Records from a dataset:
━━━━━━

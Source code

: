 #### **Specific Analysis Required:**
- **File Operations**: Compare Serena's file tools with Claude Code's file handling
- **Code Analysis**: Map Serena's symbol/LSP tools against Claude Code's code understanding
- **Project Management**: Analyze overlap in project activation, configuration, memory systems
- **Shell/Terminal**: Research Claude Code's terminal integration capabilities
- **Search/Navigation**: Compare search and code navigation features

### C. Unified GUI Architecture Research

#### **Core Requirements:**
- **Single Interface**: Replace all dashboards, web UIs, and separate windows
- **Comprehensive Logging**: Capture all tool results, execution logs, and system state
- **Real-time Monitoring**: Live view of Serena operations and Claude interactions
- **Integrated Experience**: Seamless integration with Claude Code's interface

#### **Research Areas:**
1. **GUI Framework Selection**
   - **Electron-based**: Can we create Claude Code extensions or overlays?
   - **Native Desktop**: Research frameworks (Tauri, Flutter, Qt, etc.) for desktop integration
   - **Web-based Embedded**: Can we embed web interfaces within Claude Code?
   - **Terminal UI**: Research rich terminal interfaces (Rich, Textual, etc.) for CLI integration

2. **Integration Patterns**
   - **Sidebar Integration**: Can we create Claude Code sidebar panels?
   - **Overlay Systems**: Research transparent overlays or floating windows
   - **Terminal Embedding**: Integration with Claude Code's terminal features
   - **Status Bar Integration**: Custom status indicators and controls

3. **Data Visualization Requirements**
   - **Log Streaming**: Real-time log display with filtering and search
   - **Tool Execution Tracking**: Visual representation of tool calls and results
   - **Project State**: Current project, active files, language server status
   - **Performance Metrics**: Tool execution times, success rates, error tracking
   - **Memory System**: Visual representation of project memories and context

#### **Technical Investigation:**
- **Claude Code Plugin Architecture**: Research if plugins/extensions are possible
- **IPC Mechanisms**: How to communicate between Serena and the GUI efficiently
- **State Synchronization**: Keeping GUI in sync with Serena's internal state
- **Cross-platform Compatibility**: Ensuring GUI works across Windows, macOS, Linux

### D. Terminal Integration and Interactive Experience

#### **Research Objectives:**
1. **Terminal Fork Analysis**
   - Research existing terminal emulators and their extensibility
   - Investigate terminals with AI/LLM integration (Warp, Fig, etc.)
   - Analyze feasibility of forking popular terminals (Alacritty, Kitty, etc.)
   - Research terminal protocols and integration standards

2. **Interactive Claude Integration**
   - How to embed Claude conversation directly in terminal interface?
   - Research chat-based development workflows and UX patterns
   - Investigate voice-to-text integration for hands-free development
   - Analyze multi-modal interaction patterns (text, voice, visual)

━━━━━━

Work request
Identify every line above with the string "voice" in it. Copy those lines.

Response box
   - Investigate voice-to-text integration for hands-free development
   - Analyze multi-modal interaction patterns (text, voice, visual)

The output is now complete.